Gary Bourgeault

About the Author Gary Bourgeault

I am a former investment advisor and owner of a number of businesses. Now I invest only for myself, while writing on a variety of business, financial and economic topics.

Aurora Cannabis (ACB): Why Cash Burn Isn’t a Big Concern for the Stock

With the negative sentiment surrounding the broader market and some negative news in the cannabis industry putting downward pressure on the pot market, the bears have sharpened their knives and are searching for anything negative that could undermine optimism going forward, especially concerning powerhouse Aurora Cannabis (ACB).

While some issues raised are legitimate, a lot of it includes the supposition that most of them could happen to the company, presumably crushing the share price of the company and leaving many shareholders disappointed.

One of the biggest concerns raised is cash burn. In this article we’ll look at why I don’t see that as ominous as some are suggesting, and why it’s highly probable revenue is going to continue to soar, margins widen, and profitability may not be that far away.

Cash burn

So far in fiscal 2019, Aurora has been burning cash at a rate of a approximately C$320 million. That includes investing and cash flow from operations. Assuming that were to continue, it means the company may have to finance about C$430 million annually.

So far the company hasn’t had problems raising capital. As of March 2019, Aurora reported it has C$534 million in unrestricted cash and securities. Based upon the above numbers, the company has a year of capital on hand to cover its burn rate.

Not long ago the company increased its credit facility by C$160 million.

All of this gives the impression of poor financials, but the numbers presented assume the company will continue to spend significantly on the investment side. Yet management has stated most of the pieces it wanted to put in place have been acquired, so my assumption is the level of investing is going to wind down below what it has been over the last year or so. That means its burn rate should shrink with it.
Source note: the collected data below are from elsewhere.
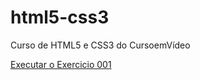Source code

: # html5-css3
 Curso de HTML5 e CSS3 do CursoemVídeo

<a href="https://douglassvalves.github.io/html5-css3/modulo-02/Desafio010Prof/android.html">Executar o Exercicio 001</a>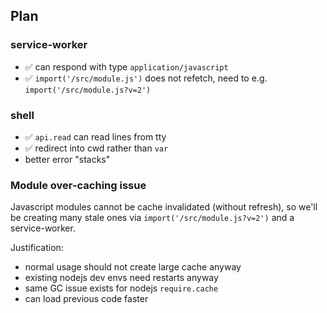 ## Plan

### service-worker
- ✅ can respond with type `application/javascript`
- ✅ `import('/src/module.js')` does not refetch,
  need to e.g. `import('/src/module.js?v=2')`

### shell
- ✅ `api.read` can read lines from tty
- ✅ redirect into cwd rather than `var`
- better error "stacks"

### Module over-caching issue

Javascript modules cannot be cache invalidated (without refresh), so we'll be creating many stale ones via `import('/src/module.js?v=2')` and a service-worker.

Justification:
- normal usage should not create large cache anyway
- existing nodejs dev envs need restarts anyway
- same GC issue exists for nodejs `require.cache`
- can load previous code faster
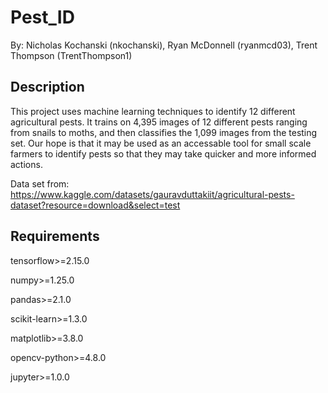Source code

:# Pest_ID
By: Nicholas Kochanski (nkochanski),
Ryan McDonnell (ryanmcd03), 
Trent Thompson (TrentThompson1)

## Description

This project uses machine learning techniques to identify 12 different agricultural pests.
It trains on 4,395 images of 12 different pests ranging from snails to moths, and then 
classifies the 1,099 images from the testing set. Our hope is that it may be used as an 
accessable tool for small scale farmers to identify pests so that they may take quicker and 
more informed actions.

Data set from: https://www.kaggle.com/datasets/gauravduttakiit/agricultural-pests-dataset?resource=download&select=test

## Requirements

tensorflow>=2.15.0

numpy>=1.25.0

pandas>=2.1.0

scikit-learn>=1.3.0

matplotlib>=3.8.0

opencv-python>=4.8.0

jupyter>=1.0.0
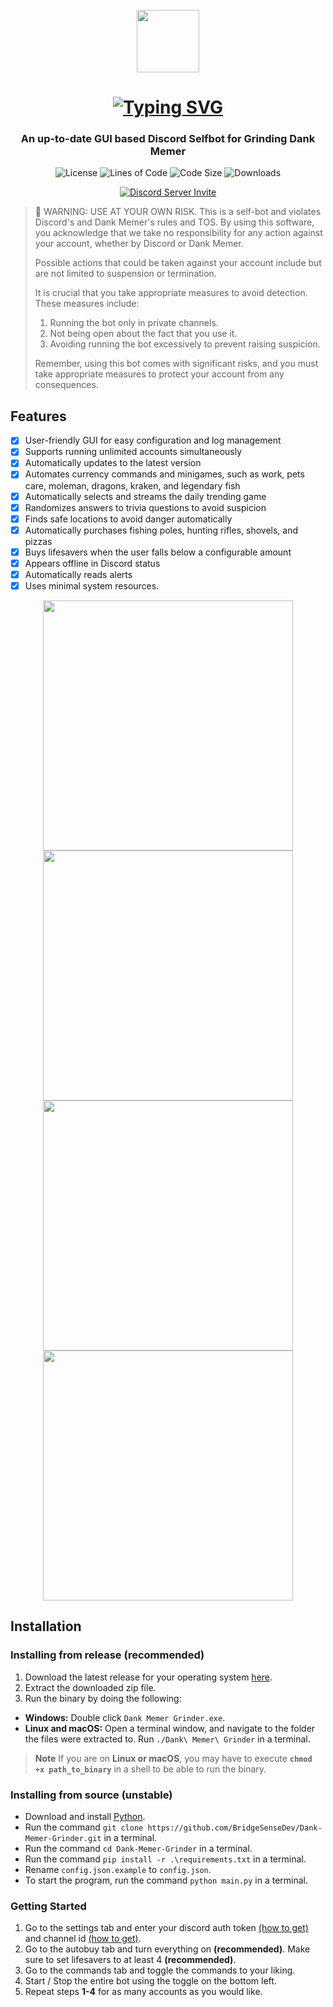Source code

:<br>

<div align="center">
  <img src=".github/assets/img/icon.png" width="100">

  # [![Typing SVG](https://readme-typing-svg.herokuapp.com?font=Permanent+Marker&size=40&pause=1000&color=598e3c&center=true&vCenter=true&width=435&lines=Dank+Memer+Grinder)](https://git.io/typing-svg)

  ### An up-to-date GUI based Discord Selfbot for Grinding Dank Memer

  ![License](https://img.shields.io/github/license/BridgeSenseDev/Dank-Memer-Grinder?color=598e3c&style=for-the-badge)
  ![Lines of Code](https://img.shields.io/tokei/lines/github/BridgeSenseDev/Dank-Memer-Grinder?color=598e3c&style=for-the-badge)
  ![Code Size](https://img.shields.io/github/languages/code-size/BridgeSenseDev/Dank-Memer-Grinder?color=598e3c&style=for-the-badge)
  ![Downloads](https://img.shields.io/github/downloads/BridgeSenseDev/Dank-Memer-Grinder/total?color=598e3c&style=for-the-badge)

  [![Discord Server Invite](https://discord.com/api/guilds/1052536060552433735/widget.png?style=banner2)](https://discord.gg/KTrmQnhCHb)
</div>


> 🚨 WARNING: USE AT YOUR OWN RISK. This is a self-bot and violates Discord's and Dank Memer's rules and TOS. By using this software, you acknowledge that we take no responsibility for any action against your account, whether by Discord or Dank Memer.
>
>Possible actions that could be taken against your account include but are not limited to suspension or termination.
>
> It is crucial that you take appropriate measures to avoid detection. These measures include:
> <ol>
>  <li>Running the bot only in private channels.</li>
>  <li>Not being open about the fact that you use it.</li>
>  <li>Avoiding running the bot excessively to prevent raising suspicion.</li>
> </ol>
> Remember, using this bot comes with significant risks, and you must take appropriate measures to protect your account from any consequences.
      

## Features

-   [x] User-friendly GUI for easy configuration and log management
-   [x] Supports running unlimited accounts simultaneously
-   [x] Automatically updates to the latest version
-   [x] Automates currency commands and minigames, such as work, pets care, moleman, dragons, kraken, and legendary fish
-   [x] Automatically selects and streams the daily trending game
-   [x] Randomizes answers to trivia questions to avoid suspicion
-   [x] Finds safe locations to avoid danger automatically
-   [x] Automatically purchases fishing poles, hunting rifles, shovels, and pizzas
-   [x] Buys lifesavers when the user falls below a configurable amount
-   [x] Appears offline in Discord status
-   [x] Automatically reads alerts
-   [x] Uses minimal system resources.

<div align="center">
  <img src=".github/assets/img/settings.png" width="400">
  <img src=".github/assets/img/commands.png" width="400">
  <img src=".github/assets/img/autobuy.png" width="400">
  <img src=".github/assets/img/gambling.png" width="400">
</div>

## Installation

### Installing from release (recommended)

1. Download the latest release for your operating system [here](https://github.com/BridgeSenseDev/Dank-Memer-Grinder/releases/).
2. Extract the downloaded zip file.
3. Run the binary by doing the following:

* **Windows:** Double click `Dank Memer Grinder.exe`.
* **Linux and macOS:** Open a terminal window, and navigate to the folder the files were extracted to. Run `./Dank\ Memer\ Grinder` in a terminal.

> **Note** If you are on **Linux or macOS**, you may have to execute **`chmod +x path_to_binary`** in a shell to be able to run the binary.

### Installing from source (unstable)

* Download and install [Python](https://www.python.org/downloads/).
* Run the command `git clone https://github.com/BridgeSenseDev/Dank-Memer-Grinder.git` in a terminal.
* Run the command `cd Dank-Memer-Grinder` in a terminal.
* Run the command `pip install -r .\requirements.txt` in a terminal.
* Rename `config.json.example` to `config.json`.
* To start the program, run the command `python main.py` in a terminal.

### Getting Started

1. Go to the settings tab and enter your discord auth token [(how to get)](https://www.youtube.com/watch?v=YEgFvgg7ZPI) and channel id [(how to get)](https://support.discord.com/hc/en-us/articles/206346498-Where-can-I-find-my-User-Server-Message-ID-#:~:text=On%20Android%20press%20and%20hold,name%20and%20select%20Copy%20ID).
2. Go to the autobuy tab and turn everything on **(recommended)**. Make sure to set lifesavers to at least 4 **(recommended)**.
3. Go to the commands tab and toggle the commands to your liking.
4. Start / Stop the entire bot using the toggle on the bottom left.
5. Repeat steps **1-4** for as many accounts as you would like.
I’ve seen some analysts suggest the company may have to perpetually raise capital in order to survive, but I think that is far too pessimistic when considering its revenue growth trajectory, continuing to increase recreational and medical pot sales in Canada, as well as medical cannabis sales around the world.

While a major competitor, Canopy Growth, has struggled to increase revenue from the Canadian recreational market, Aurora has continued to do so. That’s important because Canopy has declared itself to be primarily a recreational pot company, while Aurora has stated its mostly a medical cannabis company.

Something else I haven’t seen many talk about concerning Aurora’s cash burn rate is that it’s going to benefit a lot from the upcoming approval from Health Canada to sell derivatives in the Canadian market. With its rapidly growing production capacity and decreasing costs of production per gram, this market will further widen margins while increasing revenue, providing a much more positive performance in the near future.

This will first have an impact in the first calendar quarter of 2020, as that will be the first full quarter of sales after approval is given. First sales are expected to start in the last couple of weeks of December 2019.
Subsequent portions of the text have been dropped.